● Work order: Search the entries for lines that contain the word "through", and report each one found.

------ Data extract ------

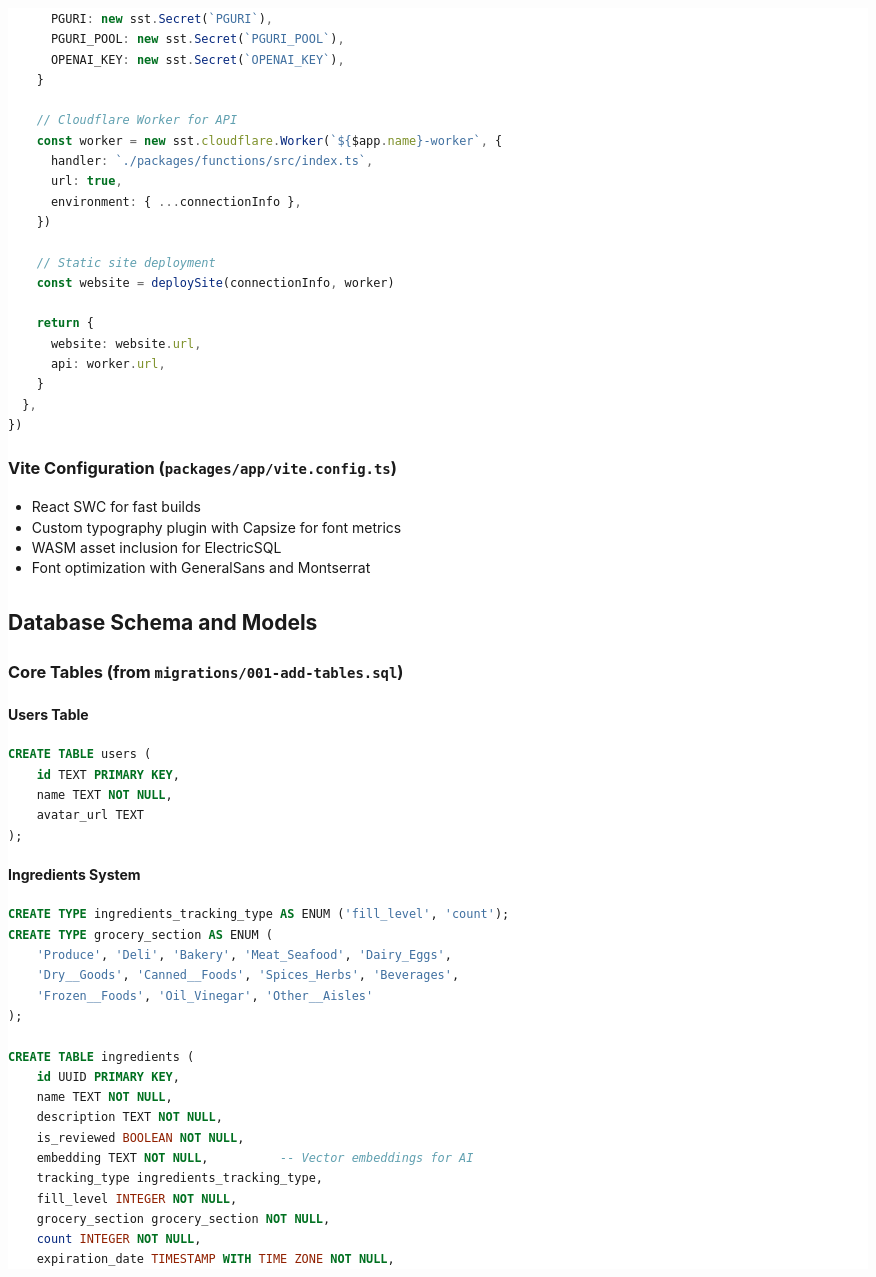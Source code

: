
 ```typescript
      PGURI: new sst.Secret(`PGURI`),
      PGURI_POOL: new sst.Secret(`PGURI_POOL`),
      OPENAI_KEY: new sst.Secret(`OPENAI_KEY`),
    }

    // Cloudflare Worker for API
    const worker = new sst.cloudflare.Worker(`${$app.name}-worker`, {
      handler: `./packages/functions/src/index.ts`,
      url: true,
      environment: { ...connectionInfo },
    })

    // Static site deployment
    const website = deploySite(connectionInfo, worker)
    
    return {
      website: website.url,
      api: worker.url,
    }
  },
})
```

### Vite Configuration (`packages/app/vite.config.ts`)
- React SWC for fast builds
- Custom typography plugin with Capsize for font metrics
- WASM asset inclusion for ElectricSQL
- Font optimization with GeneralSans and Montserrat

## Database Schema and Models

### Core Tables (from `migrations/001-add-tables.sql`)

#### Users Table
```sql
CREATE TABLE users (
    id TEXT PRIMARY KEY,
    name TEXT NOT NULL,
    avatar_url TEXT
);
```

#### Ingredients System
```sql
CREATE TYPE ingredients_tracking_type AS ENUM ('fill_level', 'count');
CREATE TYPE grocery_section AS ENUM (
    'Produce', 'Deli', 'Bakery', 'Meat_Seafood', 'Dairy_Eggs',
    'Dry__Goods', 'Canned__Foods', 'Spices_Herbs', 'Beverages',
    'Frozen__Foods', 'Oil_Vinegar', 'Other__Aisles'
);

CREATE TABLE ingredients (
    id UUID PRIMARY KEY,
    name TEXT NOT NULL,
    description TEXT NOT NULL,
    is_reviewed BOOLEAN NOT NULL,
    embedding TEXT NOT NULL,          -- Vector embeddings for AI
    tracking_type ingredients_tracking_type,
    fill_level INTEGER NOT NULL,
    grocery_section grocery_section NOT NULL,
    count INTEGER NOT NULL,
    expiration_date TIMESTAMP WITH TIME ZONE NOT NULL,
```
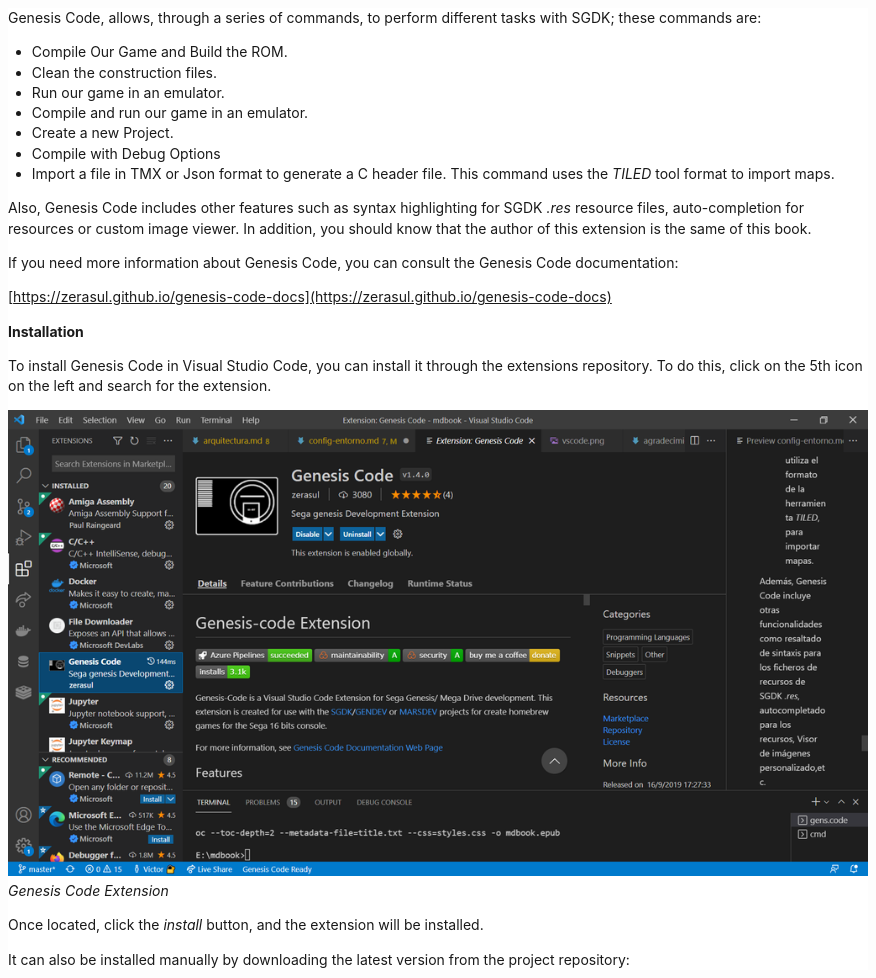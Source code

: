 Genesis Code, allows, through a series of commands, to perform different tasks with SGDK; these commands are:

* Compile Our Game and Build the ROM.
* Clean the construction files.
* Run our game in an emulator.
* Compile and run our game in an emulator.
* Create a new Project.
* Compile with Debug Options
* Import a file in TMX or Json format to generate a C header file. This command uses the _TILED_ tool format to import maps.

Also, Genesis Code includes other features such as syntax highlighting for SGDK _.res_ resource files, auto-completion for resources or custom image viewer. In addition, you should know that the author of this extension is the same of this book.

If you need more information about Genesis Code, you can consult the Genesis Code documentation:

[https://zerasul.github.io/genesis-code-docs](https://zerasul.github.io/genesis-code-docs)

**Installation**

To install Genesis Code in Visual Studio Code, you can install it through the extensions repository. To do this, click on the 5th icon on the left and search for the extension.

![Genesis Code](5env-config/img/genscode.png "Genesis Code")
_Genesis Code Extension_

Once located, click the _install_ button, and the extension will be installed.

It can also be installed manually by downloading the latest version from the project repository:
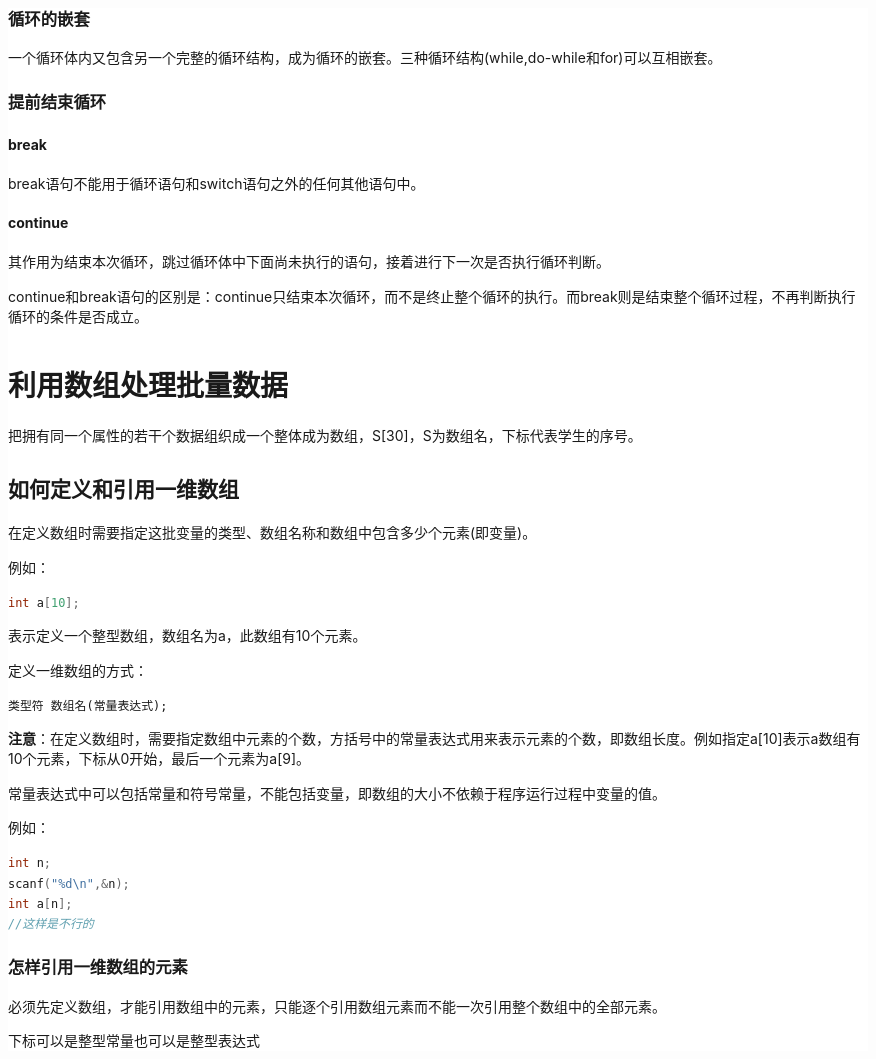 

### 循环的嵌套

一个循环体内又包含另一个完整的循环结构，成为循环的嵌套。三种循环结构(while,do-while和for)可以互相嵌套。

### 提前结束循环

#### break

break语句不能用于循环语句和switch语句之外的任何其他语句中。

#### continue

其作用为结束本次循环，跳过循环体中下面尚未执行的语句，接着进行下一次是否执行循环判断。

continue和break语句的区别是：continue只结束本次循环，而不是终止整个循环的执行。而break则是结束整个循环过程，不再判断执行循环的条件是否成立。

# 利用数组处理批量数据

把拥有同一个属性的若干个数据组织成一个整体成为数组，S[30]，S为数组名，下标代表学生的序号。

## 如何定义和引用一维数组

在定义数组时需要指定这批变量的类型、数组名称和数组中包含多少个元素(即变量)。

例如：

```c
int a[10];
```

表示定义一个整型数组，数组名为a，此数组有10个元素。

定义一维数组的方式：

```
类型符	数组名(常量表达式);
```

**注意**：在定义数组时，需要指定数组中元素的个数，方括号中的常量表达式用来表示元素的个数，即数组长度。例如指定a[10]表示a数组有10个元素，下标从0开始，最后一个元素为a[9]。

常量表达式中可以包括常量和符号常量，不能包括变量，即数组的大小不依赖于程序运行过程中变量的值。

例如：

```c
int n;
scanf("%d\n",&n);
int a[n];
//这样是不行的
```

### 怎样引用一维数组的元素

必须先定义数组，才能引用数组中的元素，只能逐个引用数组元素而不能一次引用整个数组中的全部元素。

下标可以是整型常量也可以是整型表达式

------

● Solution below:
: Genesis Code, allows, through a series of commands, to perform different tasks with SGDK; these commands are:
To install Genesis Code in Visual Studio Code, you can install it through the extensions repository. To do this, click on the 5th icon on the left and search for the extension.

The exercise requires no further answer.